Why You Should Stop Hand‑Writing Prompts: Loop Engineering Lets AI Run Itself

From Hand‑Writing Prompts to Autonomous Loops

AI agents are becoming increasingly capable, planning and completing tasks without constant human input. Google engineer Addy Osmani posted that we should stop hand‑crafting prompts and instead design a looping system that lets the AI run itself.

Loop Engineering is described as a shift from manually feeding an AI to letting the AI find work, check results, and advance autonomously. Claude Code’s founder echoed this, saying he no longer writes prompts for Claude but runs loops that handle prompting and decision‑making.

Three Hierarchical Layers

The author outlines three layers: Prompt Engineering (optimising a single prompt’s wording), Context Engineering (optimising the documents, history, and tool definitions the model sees), and Loop Engineering (optimising an automated system that decides when to prompt, what to prompt, and whether the result is acceptable). Each layer wraps the one below it, extending the lever arm outward.

Agent Harness Engineering

Osmani also references an earlier concept, Agent Harness Engineering , which designs the runtime environment for a single agent. Harnesses run on timers, spawning small helpers that feed themselves work.

Five Essential Building Blocks + a Notebook

A functional loop requires five components plus a persistent notebook:

Automations – the heartbeat that repeatedly triggers the loop (e.g., a scheduled task in Codex or Claude Code).

Skills – reusable, formatted intent files (SKILL.md) that describe commands, metadata, and optional scripts.

Connectors – MCP‑based adapters that let agents read issue trackers, query databases, call staging APIs, or post to Slack.

Sub‑agents – separate agents for distinct roles such as exploration, implementation, and verification.

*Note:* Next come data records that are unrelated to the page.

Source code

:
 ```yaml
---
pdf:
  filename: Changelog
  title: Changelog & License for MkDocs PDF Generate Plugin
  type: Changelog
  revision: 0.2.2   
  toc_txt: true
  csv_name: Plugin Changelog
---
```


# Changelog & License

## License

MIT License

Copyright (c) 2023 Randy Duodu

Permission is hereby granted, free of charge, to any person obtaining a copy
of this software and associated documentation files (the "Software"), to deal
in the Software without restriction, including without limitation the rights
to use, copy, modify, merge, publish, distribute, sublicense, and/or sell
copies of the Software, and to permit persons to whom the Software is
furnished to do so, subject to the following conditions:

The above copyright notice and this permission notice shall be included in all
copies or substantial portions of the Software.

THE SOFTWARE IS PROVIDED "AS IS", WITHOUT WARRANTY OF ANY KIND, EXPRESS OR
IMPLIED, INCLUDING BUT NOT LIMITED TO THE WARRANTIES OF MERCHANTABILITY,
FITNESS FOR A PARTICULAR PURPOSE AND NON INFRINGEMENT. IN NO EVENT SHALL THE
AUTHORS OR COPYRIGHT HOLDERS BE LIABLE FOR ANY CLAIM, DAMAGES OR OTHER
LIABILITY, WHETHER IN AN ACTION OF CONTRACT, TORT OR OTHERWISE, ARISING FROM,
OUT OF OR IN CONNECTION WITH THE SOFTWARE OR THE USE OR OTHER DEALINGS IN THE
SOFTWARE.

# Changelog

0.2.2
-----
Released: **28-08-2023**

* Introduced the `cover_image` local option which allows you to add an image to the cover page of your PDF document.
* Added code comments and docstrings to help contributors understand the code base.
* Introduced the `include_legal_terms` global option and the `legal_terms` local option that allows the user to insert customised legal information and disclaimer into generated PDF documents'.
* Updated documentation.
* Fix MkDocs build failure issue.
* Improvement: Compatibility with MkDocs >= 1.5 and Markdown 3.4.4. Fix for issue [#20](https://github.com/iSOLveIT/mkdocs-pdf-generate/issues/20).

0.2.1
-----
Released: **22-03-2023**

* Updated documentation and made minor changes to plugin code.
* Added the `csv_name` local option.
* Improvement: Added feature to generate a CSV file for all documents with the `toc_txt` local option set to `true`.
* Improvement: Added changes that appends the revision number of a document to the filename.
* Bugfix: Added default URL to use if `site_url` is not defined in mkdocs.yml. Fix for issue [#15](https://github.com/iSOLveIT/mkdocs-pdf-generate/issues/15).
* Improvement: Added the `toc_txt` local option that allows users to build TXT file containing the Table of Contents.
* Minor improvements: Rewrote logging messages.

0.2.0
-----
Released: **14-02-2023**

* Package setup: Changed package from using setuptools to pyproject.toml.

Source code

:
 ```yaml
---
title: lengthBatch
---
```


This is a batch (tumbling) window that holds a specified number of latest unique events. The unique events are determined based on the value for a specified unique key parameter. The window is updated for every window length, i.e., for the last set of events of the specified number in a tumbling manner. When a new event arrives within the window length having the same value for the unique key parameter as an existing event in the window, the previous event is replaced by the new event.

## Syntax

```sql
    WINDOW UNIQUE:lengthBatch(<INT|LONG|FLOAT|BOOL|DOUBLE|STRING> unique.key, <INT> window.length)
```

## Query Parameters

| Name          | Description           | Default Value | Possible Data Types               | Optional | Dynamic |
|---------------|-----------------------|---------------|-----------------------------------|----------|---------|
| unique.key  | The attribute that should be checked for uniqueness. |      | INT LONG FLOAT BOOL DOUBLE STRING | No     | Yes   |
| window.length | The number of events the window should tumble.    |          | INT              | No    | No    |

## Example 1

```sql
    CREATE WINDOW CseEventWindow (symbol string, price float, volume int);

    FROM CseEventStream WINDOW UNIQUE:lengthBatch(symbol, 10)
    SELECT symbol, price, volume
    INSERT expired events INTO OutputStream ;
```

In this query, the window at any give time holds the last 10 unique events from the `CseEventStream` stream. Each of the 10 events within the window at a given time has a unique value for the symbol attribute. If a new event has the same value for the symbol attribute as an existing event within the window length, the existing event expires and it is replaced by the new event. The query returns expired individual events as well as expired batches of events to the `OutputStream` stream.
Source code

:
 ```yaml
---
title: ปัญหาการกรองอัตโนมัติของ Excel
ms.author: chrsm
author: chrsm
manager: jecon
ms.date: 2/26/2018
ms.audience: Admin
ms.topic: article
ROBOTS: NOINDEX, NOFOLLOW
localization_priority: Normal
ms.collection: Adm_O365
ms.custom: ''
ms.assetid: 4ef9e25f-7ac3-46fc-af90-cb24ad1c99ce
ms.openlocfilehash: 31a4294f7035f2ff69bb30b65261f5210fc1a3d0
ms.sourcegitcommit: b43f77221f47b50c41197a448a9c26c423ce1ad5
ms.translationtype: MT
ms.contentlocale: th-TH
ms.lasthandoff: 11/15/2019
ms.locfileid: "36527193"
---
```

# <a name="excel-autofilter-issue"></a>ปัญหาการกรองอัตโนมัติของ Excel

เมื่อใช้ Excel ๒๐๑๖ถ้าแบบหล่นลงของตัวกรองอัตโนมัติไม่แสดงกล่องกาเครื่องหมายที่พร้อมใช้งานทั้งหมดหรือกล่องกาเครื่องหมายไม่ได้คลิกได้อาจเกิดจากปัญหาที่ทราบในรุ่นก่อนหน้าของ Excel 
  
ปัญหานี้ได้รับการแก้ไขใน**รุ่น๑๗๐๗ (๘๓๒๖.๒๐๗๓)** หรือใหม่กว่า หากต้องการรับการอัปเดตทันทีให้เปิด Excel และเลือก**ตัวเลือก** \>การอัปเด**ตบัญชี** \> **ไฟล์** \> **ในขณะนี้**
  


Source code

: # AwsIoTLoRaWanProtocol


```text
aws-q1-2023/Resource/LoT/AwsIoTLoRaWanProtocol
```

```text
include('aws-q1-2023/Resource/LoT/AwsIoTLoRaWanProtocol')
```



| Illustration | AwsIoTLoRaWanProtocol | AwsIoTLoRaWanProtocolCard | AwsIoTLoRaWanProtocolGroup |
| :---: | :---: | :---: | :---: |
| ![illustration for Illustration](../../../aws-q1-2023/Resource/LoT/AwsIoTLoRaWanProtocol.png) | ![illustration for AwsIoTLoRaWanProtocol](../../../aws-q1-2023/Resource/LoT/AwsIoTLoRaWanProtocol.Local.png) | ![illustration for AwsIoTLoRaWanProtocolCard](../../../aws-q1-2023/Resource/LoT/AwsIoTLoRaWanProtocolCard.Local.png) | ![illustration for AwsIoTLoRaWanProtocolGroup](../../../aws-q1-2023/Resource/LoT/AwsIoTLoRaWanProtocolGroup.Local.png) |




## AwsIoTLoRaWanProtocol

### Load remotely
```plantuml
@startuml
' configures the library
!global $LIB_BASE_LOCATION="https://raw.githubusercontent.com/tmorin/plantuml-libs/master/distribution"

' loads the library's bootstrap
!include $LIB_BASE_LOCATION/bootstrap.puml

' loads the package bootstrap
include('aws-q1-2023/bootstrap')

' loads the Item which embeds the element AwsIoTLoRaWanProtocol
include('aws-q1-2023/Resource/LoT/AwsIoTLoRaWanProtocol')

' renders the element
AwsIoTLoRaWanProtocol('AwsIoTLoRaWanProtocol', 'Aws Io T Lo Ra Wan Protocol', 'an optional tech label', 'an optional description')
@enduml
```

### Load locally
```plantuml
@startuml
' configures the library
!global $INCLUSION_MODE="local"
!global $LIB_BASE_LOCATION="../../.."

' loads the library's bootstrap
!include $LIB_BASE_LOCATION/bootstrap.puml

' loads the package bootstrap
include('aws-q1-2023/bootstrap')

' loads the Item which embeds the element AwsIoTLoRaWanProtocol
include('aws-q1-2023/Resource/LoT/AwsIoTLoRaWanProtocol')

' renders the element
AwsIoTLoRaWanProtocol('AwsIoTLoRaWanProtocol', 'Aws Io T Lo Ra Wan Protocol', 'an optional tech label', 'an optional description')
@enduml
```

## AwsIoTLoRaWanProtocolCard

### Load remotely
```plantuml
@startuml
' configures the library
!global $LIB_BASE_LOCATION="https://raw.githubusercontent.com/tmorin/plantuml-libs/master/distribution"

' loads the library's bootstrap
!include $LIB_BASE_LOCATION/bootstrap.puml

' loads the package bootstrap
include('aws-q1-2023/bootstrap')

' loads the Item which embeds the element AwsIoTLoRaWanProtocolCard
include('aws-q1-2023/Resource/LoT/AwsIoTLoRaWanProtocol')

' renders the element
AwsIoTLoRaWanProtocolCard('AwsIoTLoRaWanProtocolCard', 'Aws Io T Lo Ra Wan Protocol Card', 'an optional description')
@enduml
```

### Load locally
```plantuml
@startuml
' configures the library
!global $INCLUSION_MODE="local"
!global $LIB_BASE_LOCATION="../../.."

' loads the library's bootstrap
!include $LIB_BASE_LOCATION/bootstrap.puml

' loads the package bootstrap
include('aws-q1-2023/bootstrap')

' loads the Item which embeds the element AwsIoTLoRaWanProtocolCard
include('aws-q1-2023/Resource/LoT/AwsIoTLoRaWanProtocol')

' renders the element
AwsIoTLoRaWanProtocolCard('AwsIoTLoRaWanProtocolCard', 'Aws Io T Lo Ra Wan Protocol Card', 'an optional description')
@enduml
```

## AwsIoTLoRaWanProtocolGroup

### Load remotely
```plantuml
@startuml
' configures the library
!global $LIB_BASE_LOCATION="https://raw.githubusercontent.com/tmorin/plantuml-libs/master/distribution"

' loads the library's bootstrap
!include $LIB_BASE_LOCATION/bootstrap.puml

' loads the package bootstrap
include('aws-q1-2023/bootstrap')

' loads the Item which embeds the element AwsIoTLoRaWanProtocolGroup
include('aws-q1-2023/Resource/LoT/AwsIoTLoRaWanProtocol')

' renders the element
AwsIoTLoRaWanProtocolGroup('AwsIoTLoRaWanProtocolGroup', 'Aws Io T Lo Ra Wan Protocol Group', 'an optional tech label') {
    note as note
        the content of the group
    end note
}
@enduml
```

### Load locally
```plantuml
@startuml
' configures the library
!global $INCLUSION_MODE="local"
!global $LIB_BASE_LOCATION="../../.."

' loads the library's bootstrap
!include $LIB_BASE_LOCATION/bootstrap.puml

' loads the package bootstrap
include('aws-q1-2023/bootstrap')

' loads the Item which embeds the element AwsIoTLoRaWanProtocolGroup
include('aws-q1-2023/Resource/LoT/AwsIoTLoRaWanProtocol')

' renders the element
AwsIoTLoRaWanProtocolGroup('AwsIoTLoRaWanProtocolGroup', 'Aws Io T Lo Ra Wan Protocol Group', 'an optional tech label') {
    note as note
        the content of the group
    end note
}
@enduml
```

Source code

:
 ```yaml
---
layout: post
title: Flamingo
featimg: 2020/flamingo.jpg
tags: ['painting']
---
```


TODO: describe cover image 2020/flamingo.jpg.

State file – a Markdown file or Linear board that records completed and pending items, providing memory across loop iterations.

Plugins are the distribution mechanism for Skills, allowing reuse across repositories.

Automation Details

In Codex, an Automation is created on the Automations tab, where you select a project, prompt, frequency, and runtime environment. Results are sent to a Triage inbox and auto‑archived if no issues are found. Claude Code offers similar functionality with /goal, /loop, and pause/resume controls, and each round ends with a lightweight model that judges completion.

Worktrees and Parallelism

Git worktrees provide isolated working directories for parallel agents, preventing file‑write conflicts that would occur if two agents edited the same file simultaneously.

Sub‑agents Structure

Codex defines sub‑agents in TOML files, assigning high‑capacity models to reviewers and fast, read‑only models to explorers. Claude Code uses a .claude/agents/ directory. Each sub‑agent incurs its own model and tool‑call overhead, so they are employed only when the added insight justifies the token cost.

State Persistence

The state file is the backbone of a long‑running loop. Because models forget between runs, persistent storage (a Markdown file or Linear panel) is required to remember what has been tried, what succeeded, and what remains open.

Limitations and Risks

Three major concerns arise as loops grow stronger:

Comprehension debt – rapid, autonomous code generation can widen the gap between the repository’s state and the engineer’s mental model.

Cognitive surrender – relying entirely on the loop can erode personal judgment, leading to blind acceptance of outputs.

Token cost – each sub‑agent and each /goal evaluation consumes tokens; a daily loop with several sub‑agents can use 5–10× the tokens of manual prompting, and runaway loops can consume unbounded tokens.

Reddit commenters liken loops to “cron jobs with a hat,” emphasizing that the technology itself is not mysterious; the challenge lies in preventing failures and balancing cost versus benefit.

Conclusion

Osmani’s takeaway is not to abandon prompting entirely but to find a balance: design loops that automate repetitive work while retaining human oversight, avoid unnecessary token burn, and mitigate comprehension debt.